Records provided -
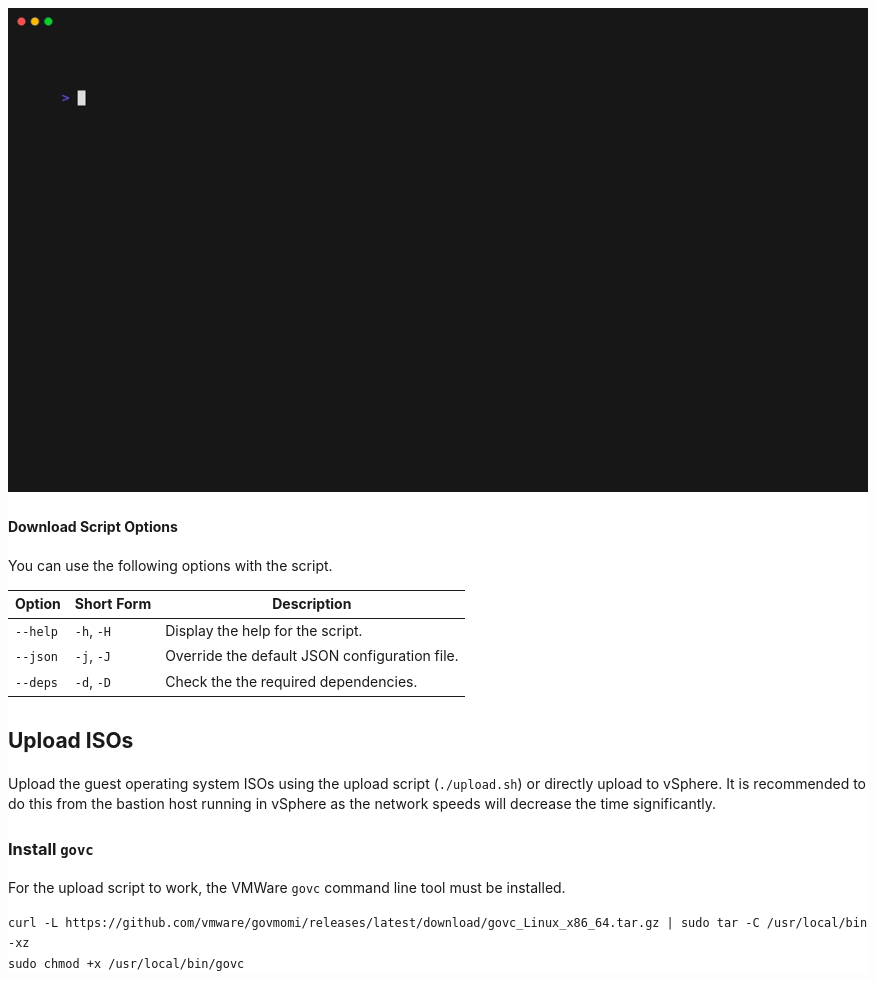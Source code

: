 ![](./docs/assets/images/download.gif)

#### Download Script Options

You can use the following options with the script.

| Option   | Short Form | Description                                   |
| -------- | ---------- | --------------------------------------------- |
| `--help` | `-h`, `-H` | Display the help for the script.              |
| `--json` | `-j`, `-J` | Override the default JSON configuration file. |
| `--deps` | `-d`, `-D` | Check the the required dependencies.          |

## Upload ISOs

Upload the guest operating system ISOs using the upload script (`./upload.sh`) or directly upload to vSphere.
It is recommended to do this from the bastion host running in vSphere as the network speeds will decrease the time
significantly.

### Install `govc`

For the upload script to work, the VMWare `govc` command line tool must be installed.

```shell
curl -L https://github.com/vmware/govmomi/releases/latest/download/govc_Linux_x86_64.tar.gz | sudo tar -C /usr/local/bin -xz
sudo chmod +x /usr/local/bin/govc
```
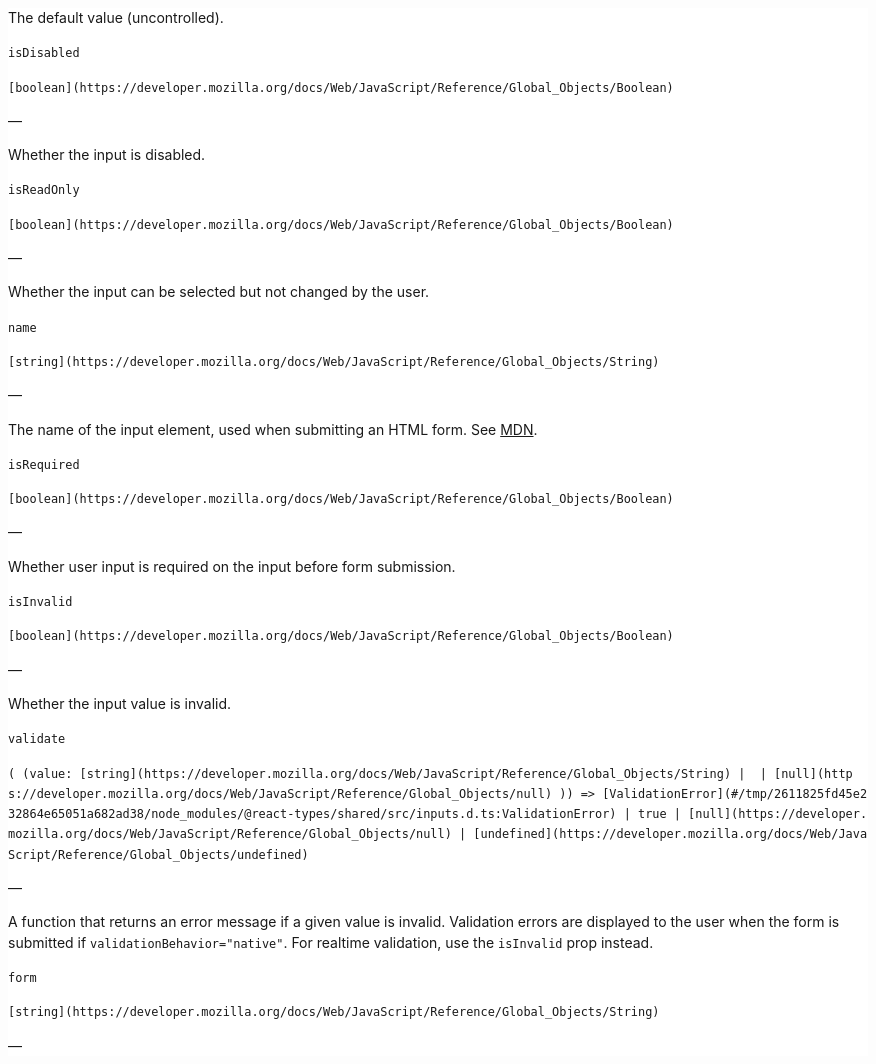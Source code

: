 The default value (uncontrolled).

`isDisabled`

`[boolean](https://developer.mozilla.org/docs/Web/JavaScript/Reference/Global_Objects/Boolean)`

—

Whether the input is disabled.

`isReadOnly`

`[boolean](https://developer.mozilla.org/docs/Web/JavaScript/Reference/Global_Objects/Boolean)`

—

Whether the input can be selected but not changed by the user.

`name`

`[string](https://developer.mozilla.org/docs/Web/JavaScript/Reference/Global_Objects/String)`

—

The name of the input element, used when submitting an HTML form. See [MDN](https://developer.mozilla.org/en-US/docs/Web/HTML/Element/input#htmlattrdefname).

`isRequired`

`[boolean](https://developer.mozilla.org/docs/Web/JavaScript/Reference/Global_Objects/Boolean)`

—

Whether user input is required on the input before form submission.

`isInvalid`

`[boolean](https://developer.mozilla.org/docs/Web/JavaScript/Reference/Global_Objects/Boolean)`

—

Whether the input value is invalid.

`validate`

`( (value: [string](https://developer.mozilla.org/docs/Web/JavaScript/Reference/Global_Objects/String) |  | [null](https://developer.mozilla.org/docs/Web/JavaScript/Reference/Global_Objects/null) )) => [ValidationError](#/tmp/2611825fd45e232864e65051a682ad38/node_modules/@react-types/shared/src/inputs.d.ts:ValidationError) | true | [null](https://developer.mozilla.org/docs/Web/JavaScript/Reference/Global_Objects/null) | [undefined](https://developer.mozilla.org/docs/Web/JavaScript/Reference/Global_Objects/undefined)`

—

A function that returns an error message if a given value is invalid. Validation errors are displayed to the user when the form is submitted if `validationBehavior="native"`. For realtime validation, use the `isInvalid` prop instead.

`form`

`[string](https://developer.mozilla.org/docs/Web/JavaScript/Reference/Global_Objects/String)`

—
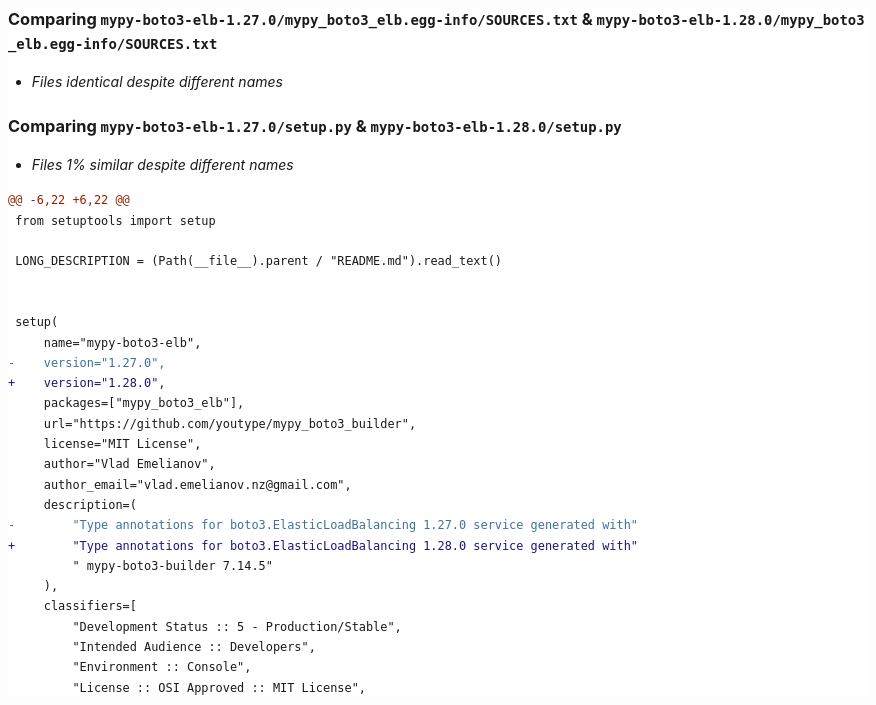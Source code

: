 ### Comparing `mypy-boto3-elb-1.27.0/mypy_boto3_elb.egg-info/SOURCES.txt` & `mypy-boto3-elb-1.28.0/mypy_boto3_elb.egg-info/SOURCES.txt`

 * *Files identical despite different names*

### Comparing `mypy-boto3-elb-1.27.0/setup.py` & `mypy-boto3-elb-1.28.0/setup.py`

 * *Files 1% similar despite different names*

```diff
@@ -6,22 +6,22 @@
 from setuptools import setup
 
 LONG_DESCRIPTION = (Path(__file__).parent / "README.md").read_text()
 
 
 setup(
     name="mypy-boto3-elb",
-    version="1.27.0",
+    version="1.28.0",
     packages=["mypy_boto3_elb"],
     url="https://github.com/youtype/mypy_boto3_builder",
     license="MIT License",
     author="Vlad Emelianov",
     author_email="vlad.emelianov.nz@gmail.com",
     description=(
-        "Type annotations for boto3.ElasticLoadBalancing 1.27.0 service generated with"
+        "Type annotations for boto3.ElasticLoadBalancing 1.28.0 service generated with"
         " mypy-boto3-builder 7.14.5"
     ),
     classifiers=[
         "Development Status :: 5 - Production/Stable",
         "Intended Audience :: Developers",
         "Environment :: Console",
         "License :: OSI Approved :: MIT License",
```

Problem to solve - Look through the material and find each line that includes "from", then copy it.

Answer space -
It is recommended to do this from the bastion host running in vSphere as the network speeds will decrease the time
 from setuptools import setup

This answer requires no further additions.